2) This data set includes pH measurements from rain samples at 32 locations in a particular county. A substance at room temperature is
considered to be a "base" if pH levels are above 7.0 while pH levels below 7.0 are consider "acidic." Pure rain falling through clean air registers a pH value of 5.7. So, rain water in its natural state is considered acidic.

The first variable, "lastyear", consists of measurements taken from water samples from 32 locations last year. County officials are concerned that the rainwater is becoming more acidic, which would indicate a problem with pollution. The second variable, "thisyear", consists of measurements taken from the same sites as in "lastyear". Our goal is to determine whether the mean pH level has fallen since last year.

As a first step, we'll consider the variables separately (unpaired). Make an appropriate graphical summary. (a) Describe the graph. (b) What would you conclude?

3) Find a 95% confidence interval for the difference in the mean pH level for the current year and for last year. What do you conclude about the difference of the means?

4) Perform a hypothesis test with a 5% significance level to see whether the mean pH level is lower this year.

Now we'll "pair" the data. The reason for pairing is that the measures in each year come from the same site. So, for example, the first value in "lastyear" is taken from the same site as the first value for "thisyear". And for this reason, we have good reason to suspect that the assumption that the samples are independent has been violated.

5) Create a new variable called "diff". In Fathom, click twice on the collection to open the inspector. (If the inspector is already open, skip this step.) On the inspector, click on the "New Attribute" field and name the new attribute "diff". Click twice on the "formula" field that corresponds to this new attribute. Type "thisyear-lastyear" ; the new variable will now have the value of this year's value minus last year's.

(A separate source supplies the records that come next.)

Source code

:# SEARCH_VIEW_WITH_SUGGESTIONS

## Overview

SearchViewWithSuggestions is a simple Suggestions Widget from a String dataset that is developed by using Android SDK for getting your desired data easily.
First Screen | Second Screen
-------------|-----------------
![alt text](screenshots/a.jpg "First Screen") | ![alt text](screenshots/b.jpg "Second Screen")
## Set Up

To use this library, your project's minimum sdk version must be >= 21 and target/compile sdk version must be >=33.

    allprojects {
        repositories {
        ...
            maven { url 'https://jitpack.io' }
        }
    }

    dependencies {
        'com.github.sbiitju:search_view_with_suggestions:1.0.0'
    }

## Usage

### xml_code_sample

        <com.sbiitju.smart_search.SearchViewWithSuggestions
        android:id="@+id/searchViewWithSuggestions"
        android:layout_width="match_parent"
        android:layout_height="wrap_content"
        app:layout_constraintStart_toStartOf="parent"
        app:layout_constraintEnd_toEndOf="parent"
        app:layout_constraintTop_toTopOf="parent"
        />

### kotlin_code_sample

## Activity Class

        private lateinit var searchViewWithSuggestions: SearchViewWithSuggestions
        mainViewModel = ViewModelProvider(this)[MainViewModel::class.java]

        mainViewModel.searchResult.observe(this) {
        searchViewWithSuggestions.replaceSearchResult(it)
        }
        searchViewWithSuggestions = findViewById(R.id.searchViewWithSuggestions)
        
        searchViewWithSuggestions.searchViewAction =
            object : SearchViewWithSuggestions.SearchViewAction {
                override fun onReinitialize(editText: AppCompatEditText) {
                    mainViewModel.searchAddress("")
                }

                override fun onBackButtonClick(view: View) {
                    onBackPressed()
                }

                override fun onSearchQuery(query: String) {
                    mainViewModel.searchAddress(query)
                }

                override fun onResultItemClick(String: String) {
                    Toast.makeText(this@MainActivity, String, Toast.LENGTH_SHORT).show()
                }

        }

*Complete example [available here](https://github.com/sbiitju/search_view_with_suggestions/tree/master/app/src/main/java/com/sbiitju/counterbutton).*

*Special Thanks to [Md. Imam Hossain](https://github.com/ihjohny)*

6) Make an appropriate graphical summary of the difference between the two years. Describe the graph and state your (preliminary) conclusion.

7) Find a 95% confidence interval for the mean of the differences. What do you conclude?

8) Perform a hypothesis test with a 5% significance level on the difference of the means to see if the pH level is lower this year.

Why did we get different conclusions?

9) To see this, make a scatterplot of "thisyear" against "lastyear". What's the correlation?

10) Remember that the width of a confidence interval depends on the standard error of the estimator; the width of a confidence interval is 2*K*SE. Let Xbar represent the average of this year, and Ybar represent the average of last year. Then Var(Xbar-Ybar) = sigma2x/n + sigma2y/n - 2*rho*sigmax*sigmay, where rho is the correlation between X and Y. (To refresh your memory, review the data collection section of Unit 7.)

For this dataset the correlation between X and Y is about 0.9. Now the standard error is the square-root of the quantity above. You can see that if we were to ignore the fact that X and Y are correlated -- which is equivalent to setting rho=0 -- we would get a wider confidence interval. So when X and Y are positively correlated, if you ignore the pairing you get a confidence interval that's too big and might miss an interesting difference in means. On the other hand, if X and Y are negatively correlated, you'll get a confidence interval that's too small, and might mistakenly think there's a difference when there's really not! This illustrates what can happen when you do an "unpaired" test with paired data.

If Xbar represents the average of thisyear, and Ybar the average of lastyear, then the standard error is SD(Xbar-Ybar). Calculate this assuming (a) Xbar and Ybar are independent and (b) assuming the true correlation is the same as the sample correlation that you calculated in (9).